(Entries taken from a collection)

::::

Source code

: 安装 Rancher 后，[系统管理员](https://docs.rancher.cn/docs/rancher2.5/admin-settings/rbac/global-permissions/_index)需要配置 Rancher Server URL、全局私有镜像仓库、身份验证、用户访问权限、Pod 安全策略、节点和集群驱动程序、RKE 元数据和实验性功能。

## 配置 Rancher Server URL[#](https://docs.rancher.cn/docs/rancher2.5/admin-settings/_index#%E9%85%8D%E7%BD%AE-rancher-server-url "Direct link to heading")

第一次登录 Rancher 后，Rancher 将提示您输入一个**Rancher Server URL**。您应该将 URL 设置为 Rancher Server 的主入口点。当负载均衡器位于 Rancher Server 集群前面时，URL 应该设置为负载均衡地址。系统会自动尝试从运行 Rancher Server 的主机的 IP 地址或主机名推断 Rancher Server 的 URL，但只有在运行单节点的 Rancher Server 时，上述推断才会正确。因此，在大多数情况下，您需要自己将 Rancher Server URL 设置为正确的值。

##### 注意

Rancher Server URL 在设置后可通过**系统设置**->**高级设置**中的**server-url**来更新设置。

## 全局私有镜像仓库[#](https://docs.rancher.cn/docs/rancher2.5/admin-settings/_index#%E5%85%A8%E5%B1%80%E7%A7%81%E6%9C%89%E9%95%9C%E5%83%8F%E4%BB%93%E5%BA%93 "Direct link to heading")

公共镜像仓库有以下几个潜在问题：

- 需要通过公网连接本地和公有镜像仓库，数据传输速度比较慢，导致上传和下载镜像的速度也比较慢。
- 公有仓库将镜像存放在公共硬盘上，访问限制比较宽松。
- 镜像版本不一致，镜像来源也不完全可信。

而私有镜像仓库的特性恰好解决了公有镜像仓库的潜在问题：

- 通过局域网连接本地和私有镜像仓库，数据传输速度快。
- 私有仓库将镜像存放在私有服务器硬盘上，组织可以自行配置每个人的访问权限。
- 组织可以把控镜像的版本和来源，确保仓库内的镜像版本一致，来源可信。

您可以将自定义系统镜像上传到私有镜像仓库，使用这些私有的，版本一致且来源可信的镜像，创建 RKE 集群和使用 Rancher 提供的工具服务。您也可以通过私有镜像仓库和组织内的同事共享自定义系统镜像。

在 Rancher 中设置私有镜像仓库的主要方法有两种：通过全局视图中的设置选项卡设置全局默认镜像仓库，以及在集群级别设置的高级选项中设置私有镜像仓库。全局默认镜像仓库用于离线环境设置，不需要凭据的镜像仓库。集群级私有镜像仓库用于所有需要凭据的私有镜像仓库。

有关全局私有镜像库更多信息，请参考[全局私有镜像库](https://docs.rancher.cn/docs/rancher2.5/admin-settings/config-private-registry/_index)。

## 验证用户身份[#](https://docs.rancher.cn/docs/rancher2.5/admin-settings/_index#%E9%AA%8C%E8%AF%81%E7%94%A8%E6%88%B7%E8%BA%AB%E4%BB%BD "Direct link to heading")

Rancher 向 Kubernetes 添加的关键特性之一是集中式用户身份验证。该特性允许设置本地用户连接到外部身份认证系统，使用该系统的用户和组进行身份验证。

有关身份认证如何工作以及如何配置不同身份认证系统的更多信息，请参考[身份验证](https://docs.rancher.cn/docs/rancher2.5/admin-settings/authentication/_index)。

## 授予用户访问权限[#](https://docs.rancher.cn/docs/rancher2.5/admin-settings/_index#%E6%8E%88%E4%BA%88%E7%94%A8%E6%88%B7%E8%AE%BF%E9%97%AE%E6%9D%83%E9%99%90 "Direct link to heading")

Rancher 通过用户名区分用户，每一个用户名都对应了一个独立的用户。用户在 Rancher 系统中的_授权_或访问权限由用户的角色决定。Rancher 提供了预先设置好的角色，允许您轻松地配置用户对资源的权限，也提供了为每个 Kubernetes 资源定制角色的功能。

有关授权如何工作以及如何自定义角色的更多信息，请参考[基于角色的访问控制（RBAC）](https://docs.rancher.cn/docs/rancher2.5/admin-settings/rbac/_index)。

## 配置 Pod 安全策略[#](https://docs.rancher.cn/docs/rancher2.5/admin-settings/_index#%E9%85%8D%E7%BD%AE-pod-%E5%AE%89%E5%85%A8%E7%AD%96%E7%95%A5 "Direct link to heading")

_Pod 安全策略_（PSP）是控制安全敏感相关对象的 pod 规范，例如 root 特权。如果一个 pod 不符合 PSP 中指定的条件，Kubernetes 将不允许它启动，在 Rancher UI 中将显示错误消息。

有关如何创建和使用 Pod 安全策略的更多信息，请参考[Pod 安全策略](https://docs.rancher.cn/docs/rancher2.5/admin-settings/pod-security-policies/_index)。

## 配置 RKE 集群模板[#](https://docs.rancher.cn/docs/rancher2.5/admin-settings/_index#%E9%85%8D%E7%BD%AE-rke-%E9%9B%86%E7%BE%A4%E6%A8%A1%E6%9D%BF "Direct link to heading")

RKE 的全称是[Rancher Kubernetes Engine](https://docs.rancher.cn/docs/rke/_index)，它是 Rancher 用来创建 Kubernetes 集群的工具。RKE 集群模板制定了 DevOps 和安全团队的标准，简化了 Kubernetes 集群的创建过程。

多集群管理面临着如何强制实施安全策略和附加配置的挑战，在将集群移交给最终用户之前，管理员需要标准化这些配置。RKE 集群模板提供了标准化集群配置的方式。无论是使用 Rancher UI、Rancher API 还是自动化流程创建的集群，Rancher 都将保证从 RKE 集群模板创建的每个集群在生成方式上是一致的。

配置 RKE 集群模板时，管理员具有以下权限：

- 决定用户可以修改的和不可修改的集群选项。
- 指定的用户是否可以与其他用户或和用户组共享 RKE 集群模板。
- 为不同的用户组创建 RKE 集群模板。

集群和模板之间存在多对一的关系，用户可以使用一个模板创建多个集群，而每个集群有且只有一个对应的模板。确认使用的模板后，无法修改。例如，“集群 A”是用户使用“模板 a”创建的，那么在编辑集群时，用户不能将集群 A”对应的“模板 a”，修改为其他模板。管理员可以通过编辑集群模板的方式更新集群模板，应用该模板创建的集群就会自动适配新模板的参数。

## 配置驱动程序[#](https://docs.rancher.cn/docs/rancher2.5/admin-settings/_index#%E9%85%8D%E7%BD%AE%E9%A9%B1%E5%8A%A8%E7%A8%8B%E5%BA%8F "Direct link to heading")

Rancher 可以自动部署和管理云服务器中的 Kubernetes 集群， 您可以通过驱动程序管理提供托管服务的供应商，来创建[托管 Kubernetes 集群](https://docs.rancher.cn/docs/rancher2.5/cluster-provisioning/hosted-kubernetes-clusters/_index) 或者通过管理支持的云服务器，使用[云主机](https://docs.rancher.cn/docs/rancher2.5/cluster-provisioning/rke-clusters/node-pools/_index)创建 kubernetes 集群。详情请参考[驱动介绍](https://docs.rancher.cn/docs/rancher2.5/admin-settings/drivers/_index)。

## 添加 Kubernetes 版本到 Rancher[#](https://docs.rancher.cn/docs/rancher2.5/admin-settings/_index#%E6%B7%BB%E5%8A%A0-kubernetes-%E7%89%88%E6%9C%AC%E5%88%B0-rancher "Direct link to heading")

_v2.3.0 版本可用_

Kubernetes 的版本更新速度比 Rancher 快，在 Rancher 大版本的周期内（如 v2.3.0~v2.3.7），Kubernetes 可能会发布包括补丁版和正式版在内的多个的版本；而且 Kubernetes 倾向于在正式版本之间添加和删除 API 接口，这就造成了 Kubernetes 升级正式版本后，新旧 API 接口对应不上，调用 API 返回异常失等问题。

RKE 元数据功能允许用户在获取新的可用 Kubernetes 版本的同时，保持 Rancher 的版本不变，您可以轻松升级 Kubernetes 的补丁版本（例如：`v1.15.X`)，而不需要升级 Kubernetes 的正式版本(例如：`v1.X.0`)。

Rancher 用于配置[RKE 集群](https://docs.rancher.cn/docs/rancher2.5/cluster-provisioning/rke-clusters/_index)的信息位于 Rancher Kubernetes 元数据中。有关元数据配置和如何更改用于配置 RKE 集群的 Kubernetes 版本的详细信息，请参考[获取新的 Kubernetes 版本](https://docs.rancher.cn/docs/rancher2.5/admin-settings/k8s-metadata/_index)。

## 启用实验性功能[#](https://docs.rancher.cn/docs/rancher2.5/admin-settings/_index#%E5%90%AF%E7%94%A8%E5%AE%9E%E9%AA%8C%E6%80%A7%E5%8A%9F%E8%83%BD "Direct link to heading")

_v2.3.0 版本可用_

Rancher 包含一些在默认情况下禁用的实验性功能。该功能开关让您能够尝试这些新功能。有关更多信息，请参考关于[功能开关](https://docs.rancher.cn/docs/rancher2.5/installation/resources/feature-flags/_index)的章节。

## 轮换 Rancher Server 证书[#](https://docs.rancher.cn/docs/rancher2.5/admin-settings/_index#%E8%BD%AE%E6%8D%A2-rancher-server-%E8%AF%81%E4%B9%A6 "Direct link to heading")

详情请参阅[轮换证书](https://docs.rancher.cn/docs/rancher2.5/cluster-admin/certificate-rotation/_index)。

::::

Assignment
The lines of the data, from the first through the one containing "## 配置 Rancher", are to be transcribed exactly.

Reply to the task
Source code

: 安装 Rancher 后，[系统管理员](https://docs.rancher.cn/docs/rancher2.5/admin-settings/rbac/global-permissions/_index)需要配置 Rancher Server URL、全局私有镜像仓库、身份验证、用户访问权限、Pod 安全策略、节点和集群驱动程序、RKE 元数据和实验性功能。

## 配置 Rancher Server URL[#](https://docs.rancher.cn/docs/rancher2.5/admin-settings/_index#%E9%85%8D%E7%BD%AE-rancher-server-url "Direct link to heading")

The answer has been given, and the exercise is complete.